Rumei Huang v. Matthew Whitaker
This text of Rumei Huang v. Matthew Whitaker (Rumei Huang v. Matthew Whitaker) is published on Counsel Stack Legal Research, covering Court of Appeals for the Ninth Circuit primary law. Counsel Stack provides free access to over 12 million legal documents including statutes, case law, regulations, and constitutions.
Opinion
NOT FOR PUBLICATION FILED UNITED STATES COURT OF APPEALS FEB 12 2019 MOLLY C. DWYER, CLERK U.S. COURT OF APPEALS FOR THE NINTH CIRCUIT
RUMEI HUANG, No. 16-72269
Petitioner, Agency No. A087-957-139
v. MEMORANDUM* MATTHEW G. WHITAKER, Acting Attorney General,
Respondent.
On Petition for Review of an Order of the Board of Immigration Appeals
Submitted October 10, 2018** University of Hawaii Manoa
Before: WARDLAW, BERZON, and RAWLINSON, Circuit Judges.

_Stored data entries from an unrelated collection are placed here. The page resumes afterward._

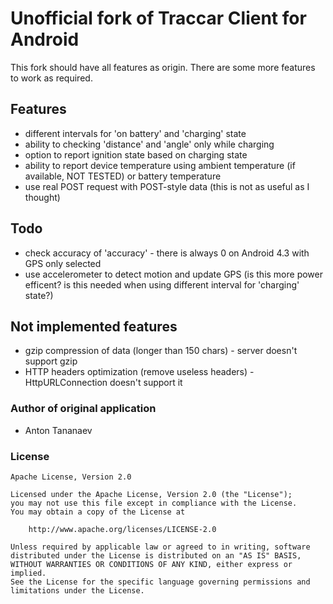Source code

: # Unofficial fork of Traccar Client for Android

This fork should have all features as origin. There are some more features to work as required.

## Features

- different intervals for 'on battery' and 'charging' state
- ability to checking 'distance' and 'angle' only while charging
- option to report ignition state based on charging state
- ability to report device temperature using ambient temperature (if available, NOT TESTED) or battery temperature
- use real POST request with POST-style data (this is not as useful as I thought)

## Todo
- check accuracy of 'accuracy' - there is always 0 on Android 4.3 with GPS only selected
- use accelerometer to detect motion and update GPS (is this more power efficent? is this needed when using different interval for 'charging' state?)

## Not implemented features

- gzip compression of data (longer than 150 chars) - server doesn't support gzip
- HTTP headers optimization (remove useless headers) - HttpURLConnection doesn't support it

### Author of original application

- Anton Tananaev

### License

    Apache License, Version 2.0

    Licensed under the Apache License, Version 2.0 (the "License");
    you may not use this file except in compliance with the License.
    You may obtain a copy of the License at

        http://www.apache.org/licenses/LICENSE-2.0

    Unless required by applicable law or agreed to in writing, software
    distributed under the License is distributed on an "AS IS" BASIS,
    WITHOUT WARRANTIES OR CONDITIONS OF ANY KIND, either express or implied.
    See the License for the specific language governing permissions and
    limitations under the License.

Rumei Huang (Huang), a native and citizen of China who resides in the
Commonwealth of Northern Mariana Islands (CNMI), petitions for review of the
Board of Immigration Appeals’ (BIA) decision affirming the Immigration Judge’s
(IJ) finding of removability under U.S.C. § 1182(a)(7)(A)(i)(I) and denial of
* This disposition is not appropriate for publication and is not precedent except as provided by Ninth Circuit Rule 36-3. ** The panel unanimously concludes this case is suitable for decision without oral argument. See Fed. R. App. P. 34(a)(2). administrative closure. We have jurisdiction pursuant to 8 U.S.C. § 1252. We
review factual findings for substantial evidence. Ming Dai v. Sessions, 884 F.3d
858, 866 (9th Cir. 2018). We deny the petition for review.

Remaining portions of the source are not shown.